Material for the task Start Marker

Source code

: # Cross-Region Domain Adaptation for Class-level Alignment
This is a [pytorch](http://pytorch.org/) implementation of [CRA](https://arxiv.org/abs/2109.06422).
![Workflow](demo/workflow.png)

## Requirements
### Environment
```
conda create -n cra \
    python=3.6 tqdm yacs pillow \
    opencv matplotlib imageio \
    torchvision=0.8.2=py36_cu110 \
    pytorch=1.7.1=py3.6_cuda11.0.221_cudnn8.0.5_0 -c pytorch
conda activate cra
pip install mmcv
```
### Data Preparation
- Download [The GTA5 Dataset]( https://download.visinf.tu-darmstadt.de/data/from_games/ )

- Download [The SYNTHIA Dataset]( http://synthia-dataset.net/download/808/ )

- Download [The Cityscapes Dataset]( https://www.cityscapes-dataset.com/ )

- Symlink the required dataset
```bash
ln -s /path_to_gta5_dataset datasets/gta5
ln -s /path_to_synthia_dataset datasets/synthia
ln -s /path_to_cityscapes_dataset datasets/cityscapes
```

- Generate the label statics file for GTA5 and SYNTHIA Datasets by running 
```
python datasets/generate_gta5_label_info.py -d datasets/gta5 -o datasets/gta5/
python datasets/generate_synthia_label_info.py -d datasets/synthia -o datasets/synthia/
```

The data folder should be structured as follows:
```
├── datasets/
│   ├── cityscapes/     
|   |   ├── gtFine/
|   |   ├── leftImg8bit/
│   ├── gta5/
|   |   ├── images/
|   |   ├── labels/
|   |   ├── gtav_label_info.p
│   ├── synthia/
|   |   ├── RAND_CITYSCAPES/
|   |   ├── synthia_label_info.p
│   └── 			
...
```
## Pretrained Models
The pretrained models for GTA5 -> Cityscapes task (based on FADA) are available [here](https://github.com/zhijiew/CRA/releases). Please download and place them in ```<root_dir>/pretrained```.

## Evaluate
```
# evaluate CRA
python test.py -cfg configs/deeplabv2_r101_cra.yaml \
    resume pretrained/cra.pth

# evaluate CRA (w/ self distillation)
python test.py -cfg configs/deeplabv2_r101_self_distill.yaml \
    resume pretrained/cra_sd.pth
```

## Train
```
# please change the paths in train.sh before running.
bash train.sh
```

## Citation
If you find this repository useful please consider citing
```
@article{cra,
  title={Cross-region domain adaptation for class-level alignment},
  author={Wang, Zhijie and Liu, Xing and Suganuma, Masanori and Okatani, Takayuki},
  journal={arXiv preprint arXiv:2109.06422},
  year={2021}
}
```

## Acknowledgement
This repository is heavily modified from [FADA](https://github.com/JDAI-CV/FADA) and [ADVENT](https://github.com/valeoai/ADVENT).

Material for the task End Marker
Material for the task Start Marker

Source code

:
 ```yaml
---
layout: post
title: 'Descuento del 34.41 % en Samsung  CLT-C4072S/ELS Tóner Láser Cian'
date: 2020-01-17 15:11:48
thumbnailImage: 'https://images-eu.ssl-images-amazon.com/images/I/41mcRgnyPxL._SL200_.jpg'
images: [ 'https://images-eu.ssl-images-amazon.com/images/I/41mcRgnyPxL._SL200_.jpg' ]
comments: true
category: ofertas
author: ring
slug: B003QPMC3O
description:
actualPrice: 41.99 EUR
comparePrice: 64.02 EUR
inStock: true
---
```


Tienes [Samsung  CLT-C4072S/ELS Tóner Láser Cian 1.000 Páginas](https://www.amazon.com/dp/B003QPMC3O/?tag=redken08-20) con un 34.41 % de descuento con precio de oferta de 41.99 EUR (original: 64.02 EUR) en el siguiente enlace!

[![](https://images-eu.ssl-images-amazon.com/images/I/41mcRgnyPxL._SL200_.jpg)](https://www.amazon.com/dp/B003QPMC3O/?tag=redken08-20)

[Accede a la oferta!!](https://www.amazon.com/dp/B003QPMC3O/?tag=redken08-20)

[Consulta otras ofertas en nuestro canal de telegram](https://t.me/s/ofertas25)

Material for the task End Marker
Material for the task Start Marker

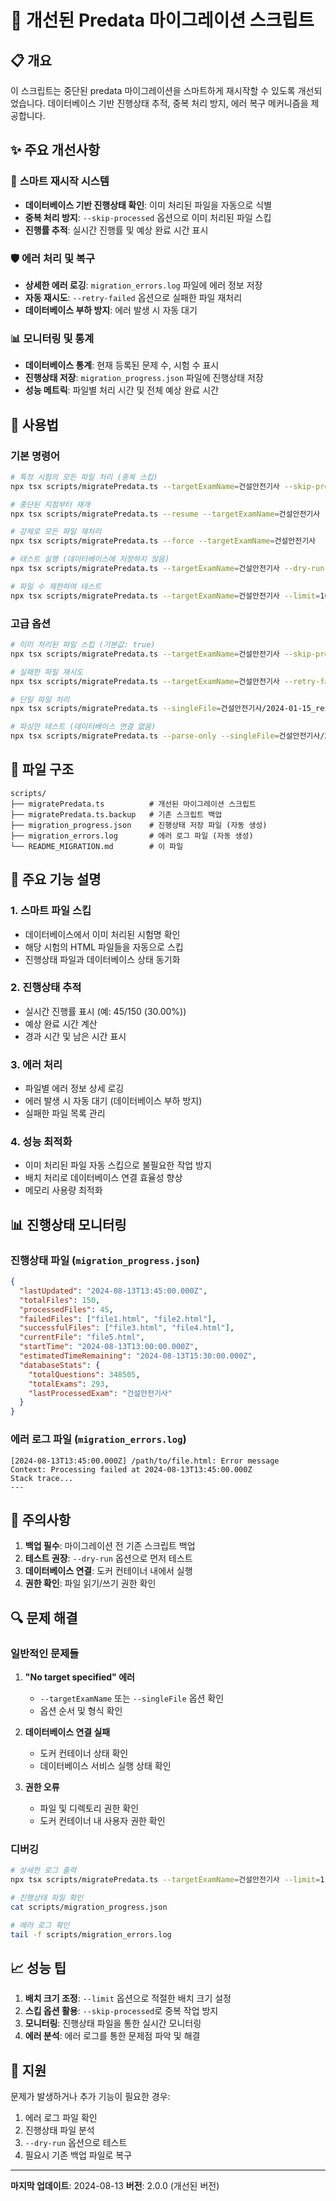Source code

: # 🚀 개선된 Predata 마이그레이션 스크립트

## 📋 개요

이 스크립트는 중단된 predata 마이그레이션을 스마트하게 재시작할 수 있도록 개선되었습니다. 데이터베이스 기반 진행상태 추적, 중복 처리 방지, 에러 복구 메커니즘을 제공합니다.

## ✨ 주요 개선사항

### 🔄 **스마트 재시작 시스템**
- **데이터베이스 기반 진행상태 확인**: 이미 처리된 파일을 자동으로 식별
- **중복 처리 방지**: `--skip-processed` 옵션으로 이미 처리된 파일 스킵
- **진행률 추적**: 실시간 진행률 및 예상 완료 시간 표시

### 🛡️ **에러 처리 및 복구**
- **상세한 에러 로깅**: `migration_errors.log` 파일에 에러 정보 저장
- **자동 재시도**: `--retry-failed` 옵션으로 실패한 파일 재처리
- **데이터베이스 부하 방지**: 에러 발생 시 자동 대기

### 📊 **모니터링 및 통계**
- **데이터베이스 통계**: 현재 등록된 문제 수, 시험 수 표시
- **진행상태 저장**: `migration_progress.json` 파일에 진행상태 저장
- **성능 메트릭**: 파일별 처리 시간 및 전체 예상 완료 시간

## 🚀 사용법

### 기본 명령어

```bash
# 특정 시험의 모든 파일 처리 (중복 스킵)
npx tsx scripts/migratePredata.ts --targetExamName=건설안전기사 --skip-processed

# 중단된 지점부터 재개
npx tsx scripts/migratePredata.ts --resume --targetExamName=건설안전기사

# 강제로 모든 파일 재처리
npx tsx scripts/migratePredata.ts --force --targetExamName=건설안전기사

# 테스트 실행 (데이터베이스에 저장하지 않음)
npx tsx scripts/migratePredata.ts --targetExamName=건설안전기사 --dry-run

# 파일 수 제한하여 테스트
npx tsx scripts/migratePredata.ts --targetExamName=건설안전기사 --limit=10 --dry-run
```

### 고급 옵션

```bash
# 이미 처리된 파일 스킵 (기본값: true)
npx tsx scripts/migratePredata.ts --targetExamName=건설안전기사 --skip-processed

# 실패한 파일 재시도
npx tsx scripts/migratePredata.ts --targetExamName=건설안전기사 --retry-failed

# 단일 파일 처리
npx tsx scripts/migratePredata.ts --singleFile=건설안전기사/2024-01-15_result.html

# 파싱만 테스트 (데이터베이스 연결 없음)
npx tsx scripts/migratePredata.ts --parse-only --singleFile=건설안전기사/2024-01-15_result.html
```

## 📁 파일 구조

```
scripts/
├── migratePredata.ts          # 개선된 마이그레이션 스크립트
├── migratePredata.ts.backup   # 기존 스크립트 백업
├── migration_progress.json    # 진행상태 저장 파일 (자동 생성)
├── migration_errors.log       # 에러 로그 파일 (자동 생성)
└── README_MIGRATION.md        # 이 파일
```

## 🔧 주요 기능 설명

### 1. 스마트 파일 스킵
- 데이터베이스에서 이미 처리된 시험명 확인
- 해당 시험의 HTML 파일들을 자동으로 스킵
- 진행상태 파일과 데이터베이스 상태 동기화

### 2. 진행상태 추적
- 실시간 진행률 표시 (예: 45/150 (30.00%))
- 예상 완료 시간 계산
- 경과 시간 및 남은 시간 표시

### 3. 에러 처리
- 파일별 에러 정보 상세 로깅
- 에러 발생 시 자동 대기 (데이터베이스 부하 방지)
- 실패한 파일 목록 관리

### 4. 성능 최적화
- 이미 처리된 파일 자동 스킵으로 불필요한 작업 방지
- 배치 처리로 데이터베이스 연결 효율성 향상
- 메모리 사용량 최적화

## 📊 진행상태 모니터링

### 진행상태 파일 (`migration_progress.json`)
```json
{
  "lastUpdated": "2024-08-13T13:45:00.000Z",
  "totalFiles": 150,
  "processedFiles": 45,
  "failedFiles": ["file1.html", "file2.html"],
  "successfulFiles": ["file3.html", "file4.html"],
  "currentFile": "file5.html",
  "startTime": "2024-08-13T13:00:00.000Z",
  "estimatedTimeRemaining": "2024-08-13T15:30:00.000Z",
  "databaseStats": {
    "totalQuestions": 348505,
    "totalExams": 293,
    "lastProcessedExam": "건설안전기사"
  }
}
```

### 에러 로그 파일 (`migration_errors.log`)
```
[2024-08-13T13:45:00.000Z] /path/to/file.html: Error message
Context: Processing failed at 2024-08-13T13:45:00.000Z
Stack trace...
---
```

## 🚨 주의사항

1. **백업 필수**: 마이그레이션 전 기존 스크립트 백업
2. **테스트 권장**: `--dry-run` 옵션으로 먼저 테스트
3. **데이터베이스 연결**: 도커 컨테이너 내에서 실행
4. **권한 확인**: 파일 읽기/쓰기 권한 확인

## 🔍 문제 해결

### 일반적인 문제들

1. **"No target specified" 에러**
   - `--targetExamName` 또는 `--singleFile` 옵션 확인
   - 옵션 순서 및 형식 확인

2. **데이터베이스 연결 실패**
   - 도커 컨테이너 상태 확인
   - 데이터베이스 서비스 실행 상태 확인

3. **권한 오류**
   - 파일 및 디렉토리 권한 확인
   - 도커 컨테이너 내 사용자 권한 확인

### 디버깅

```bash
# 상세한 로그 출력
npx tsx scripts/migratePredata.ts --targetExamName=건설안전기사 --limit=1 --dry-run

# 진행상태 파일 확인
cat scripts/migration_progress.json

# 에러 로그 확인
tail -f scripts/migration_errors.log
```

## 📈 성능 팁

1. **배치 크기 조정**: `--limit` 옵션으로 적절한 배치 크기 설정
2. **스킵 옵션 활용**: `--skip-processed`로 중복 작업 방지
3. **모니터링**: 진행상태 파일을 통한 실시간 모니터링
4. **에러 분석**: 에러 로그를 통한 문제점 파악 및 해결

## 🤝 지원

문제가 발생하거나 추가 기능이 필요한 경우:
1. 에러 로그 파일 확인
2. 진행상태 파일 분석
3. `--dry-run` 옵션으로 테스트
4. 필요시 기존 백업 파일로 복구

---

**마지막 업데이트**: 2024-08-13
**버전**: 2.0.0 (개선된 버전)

Material for the task End Marker

* The problem: Go through the records above. Copy each line in which the string "conda" appears.

* Exercise solution:
conda create -n cra \
conda activate cra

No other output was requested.